Un diagnostic de ses forces et ses faiblesses, réalisé à la demande de la direction portuaire l’a confortée dans certains de ses points forts, à commencer par la position stratégique que l’infrastructure occupe sur les liaisons Amériques, Europe et Asie – un flux de marchandises captifs – ainsi que le fort potentiel dont elle dispose pour développer le tourisme et le nautisme. Au rang de ses faiblesses, qu’elle n’ignorait sans doute pas, figure toujours le déséquilibre de ses trafics au profit des importations. L’étude a mis par ailleurs en valeur la fragilité des trafics de transbordement ainsi que les contraintes spatiales fortes qui génèrent des conflits d’usage de son foncier alors que certaines infrastructures, pour la croisière notamment, parviennent à saturation.

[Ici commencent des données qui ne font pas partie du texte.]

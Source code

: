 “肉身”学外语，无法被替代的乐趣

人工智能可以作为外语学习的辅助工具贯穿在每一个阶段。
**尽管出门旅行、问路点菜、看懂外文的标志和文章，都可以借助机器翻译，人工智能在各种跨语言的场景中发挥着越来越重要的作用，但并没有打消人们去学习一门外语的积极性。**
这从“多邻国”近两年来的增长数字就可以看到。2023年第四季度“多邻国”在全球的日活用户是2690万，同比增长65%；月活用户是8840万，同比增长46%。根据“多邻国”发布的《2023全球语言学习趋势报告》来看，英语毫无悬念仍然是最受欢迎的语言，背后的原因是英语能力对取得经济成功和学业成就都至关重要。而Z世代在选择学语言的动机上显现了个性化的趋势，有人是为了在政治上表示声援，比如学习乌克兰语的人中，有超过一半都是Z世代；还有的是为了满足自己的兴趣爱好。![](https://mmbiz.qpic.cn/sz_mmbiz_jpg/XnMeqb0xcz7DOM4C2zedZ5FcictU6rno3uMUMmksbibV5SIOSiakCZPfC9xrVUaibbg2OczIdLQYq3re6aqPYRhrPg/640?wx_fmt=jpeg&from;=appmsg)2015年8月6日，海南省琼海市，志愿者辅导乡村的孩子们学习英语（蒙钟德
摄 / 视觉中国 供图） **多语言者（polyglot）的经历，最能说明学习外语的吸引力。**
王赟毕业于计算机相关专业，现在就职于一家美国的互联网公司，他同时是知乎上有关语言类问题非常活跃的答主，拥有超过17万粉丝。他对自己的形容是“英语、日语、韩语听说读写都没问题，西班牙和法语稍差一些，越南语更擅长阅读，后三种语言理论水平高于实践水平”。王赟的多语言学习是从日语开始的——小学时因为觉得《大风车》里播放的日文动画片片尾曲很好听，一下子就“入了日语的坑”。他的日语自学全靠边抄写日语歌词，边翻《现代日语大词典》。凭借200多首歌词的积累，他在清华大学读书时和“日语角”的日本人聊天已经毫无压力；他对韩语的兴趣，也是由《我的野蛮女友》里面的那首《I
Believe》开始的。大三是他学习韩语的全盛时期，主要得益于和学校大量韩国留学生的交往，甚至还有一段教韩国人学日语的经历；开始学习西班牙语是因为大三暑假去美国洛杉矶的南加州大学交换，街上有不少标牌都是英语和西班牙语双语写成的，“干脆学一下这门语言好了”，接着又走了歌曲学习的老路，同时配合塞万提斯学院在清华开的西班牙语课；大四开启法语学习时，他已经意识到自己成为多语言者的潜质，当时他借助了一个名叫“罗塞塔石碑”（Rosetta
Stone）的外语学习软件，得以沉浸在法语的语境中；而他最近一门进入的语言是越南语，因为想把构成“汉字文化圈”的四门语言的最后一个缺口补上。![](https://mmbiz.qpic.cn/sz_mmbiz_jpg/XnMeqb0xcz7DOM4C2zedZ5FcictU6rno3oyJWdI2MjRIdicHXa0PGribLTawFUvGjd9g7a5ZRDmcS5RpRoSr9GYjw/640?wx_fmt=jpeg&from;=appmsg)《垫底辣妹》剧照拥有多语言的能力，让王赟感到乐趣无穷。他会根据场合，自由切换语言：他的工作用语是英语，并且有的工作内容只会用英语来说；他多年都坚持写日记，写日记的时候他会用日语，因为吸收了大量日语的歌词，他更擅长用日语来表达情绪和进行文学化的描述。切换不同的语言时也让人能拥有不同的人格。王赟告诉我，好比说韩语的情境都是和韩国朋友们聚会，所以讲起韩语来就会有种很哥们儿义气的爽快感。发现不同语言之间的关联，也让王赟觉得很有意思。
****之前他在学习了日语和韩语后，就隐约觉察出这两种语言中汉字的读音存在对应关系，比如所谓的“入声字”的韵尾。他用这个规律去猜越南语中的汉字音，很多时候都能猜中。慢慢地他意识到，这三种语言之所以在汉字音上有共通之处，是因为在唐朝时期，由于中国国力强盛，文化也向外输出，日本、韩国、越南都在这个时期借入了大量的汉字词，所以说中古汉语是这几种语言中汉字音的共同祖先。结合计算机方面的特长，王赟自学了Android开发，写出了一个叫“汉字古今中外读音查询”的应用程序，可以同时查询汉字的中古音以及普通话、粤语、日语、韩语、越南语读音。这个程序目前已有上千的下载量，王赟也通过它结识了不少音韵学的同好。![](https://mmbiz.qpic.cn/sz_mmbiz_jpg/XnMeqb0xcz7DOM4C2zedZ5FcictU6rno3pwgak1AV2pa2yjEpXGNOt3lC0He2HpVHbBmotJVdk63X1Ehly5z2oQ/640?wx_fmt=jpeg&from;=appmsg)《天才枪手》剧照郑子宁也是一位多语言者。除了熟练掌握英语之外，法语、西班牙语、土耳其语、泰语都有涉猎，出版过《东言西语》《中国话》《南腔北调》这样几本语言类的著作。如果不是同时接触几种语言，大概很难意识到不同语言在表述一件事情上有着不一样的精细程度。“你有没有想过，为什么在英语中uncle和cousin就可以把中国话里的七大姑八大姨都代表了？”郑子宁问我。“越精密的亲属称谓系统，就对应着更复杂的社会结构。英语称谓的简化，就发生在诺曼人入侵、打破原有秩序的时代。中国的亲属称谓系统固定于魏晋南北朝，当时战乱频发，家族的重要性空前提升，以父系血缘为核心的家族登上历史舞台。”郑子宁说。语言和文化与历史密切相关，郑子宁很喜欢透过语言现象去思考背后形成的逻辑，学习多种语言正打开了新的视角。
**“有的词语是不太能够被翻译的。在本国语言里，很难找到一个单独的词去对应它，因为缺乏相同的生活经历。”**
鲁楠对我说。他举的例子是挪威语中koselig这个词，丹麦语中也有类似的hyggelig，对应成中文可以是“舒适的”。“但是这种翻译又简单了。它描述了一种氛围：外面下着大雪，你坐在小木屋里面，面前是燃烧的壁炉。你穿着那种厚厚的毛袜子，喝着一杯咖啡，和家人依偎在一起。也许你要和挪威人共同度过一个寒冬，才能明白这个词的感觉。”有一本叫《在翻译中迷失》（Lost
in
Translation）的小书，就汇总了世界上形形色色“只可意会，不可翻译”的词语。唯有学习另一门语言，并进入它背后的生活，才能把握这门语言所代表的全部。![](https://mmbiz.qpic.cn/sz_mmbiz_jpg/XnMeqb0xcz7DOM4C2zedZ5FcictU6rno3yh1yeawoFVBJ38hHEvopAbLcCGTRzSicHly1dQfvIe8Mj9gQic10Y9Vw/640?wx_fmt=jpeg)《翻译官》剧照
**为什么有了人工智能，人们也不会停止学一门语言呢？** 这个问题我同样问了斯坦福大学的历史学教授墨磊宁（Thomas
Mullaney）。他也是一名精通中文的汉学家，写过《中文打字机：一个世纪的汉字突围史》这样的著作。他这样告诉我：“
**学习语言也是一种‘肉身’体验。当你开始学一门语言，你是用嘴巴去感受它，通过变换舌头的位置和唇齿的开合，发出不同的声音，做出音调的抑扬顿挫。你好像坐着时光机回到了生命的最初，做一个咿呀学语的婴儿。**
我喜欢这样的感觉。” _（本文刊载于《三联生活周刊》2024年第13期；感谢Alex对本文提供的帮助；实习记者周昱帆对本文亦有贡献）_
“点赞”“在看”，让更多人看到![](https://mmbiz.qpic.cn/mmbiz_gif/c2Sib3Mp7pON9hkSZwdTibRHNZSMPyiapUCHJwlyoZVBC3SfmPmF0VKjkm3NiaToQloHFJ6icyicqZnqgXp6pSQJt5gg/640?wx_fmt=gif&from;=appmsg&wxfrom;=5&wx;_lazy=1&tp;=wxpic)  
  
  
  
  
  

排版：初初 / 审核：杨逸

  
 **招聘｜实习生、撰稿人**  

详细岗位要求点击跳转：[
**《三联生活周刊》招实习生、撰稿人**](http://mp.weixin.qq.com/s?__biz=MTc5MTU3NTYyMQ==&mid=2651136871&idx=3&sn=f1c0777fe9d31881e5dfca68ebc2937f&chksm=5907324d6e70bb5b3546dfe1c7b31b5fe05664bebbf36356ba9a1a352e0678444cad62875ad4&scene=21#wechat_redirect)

À l’écart du corridor Panama-États-Unis
L’heure est donc à renforcer les premières et à corriger les secondes. Le GPM entend augmenter les capacités de traitement des porte-conteneurs, développer l’activité roulier, faire émerger de nouvelles filières économiques liées notamment à l’énergie, la biomasse, le stockage des déchets… et consolider l’activité croisière (cf. ci-contre). A cet égard, l’accueil d’un quatrième paquebot en tête de ligne, l’augmentation du nombre d’escales sur l’ensemble des sites portuaires et la structuration de l’offre touristique font partie de son programme. Enfin, des aménagements préparatoires sont programmés à Karukera Bay. Ils porteront sur l’interface ville-port et les quais 7 et 8. Quant à la filière nautique, une nouvelle zone de construction et de réparation navale va voir le jour.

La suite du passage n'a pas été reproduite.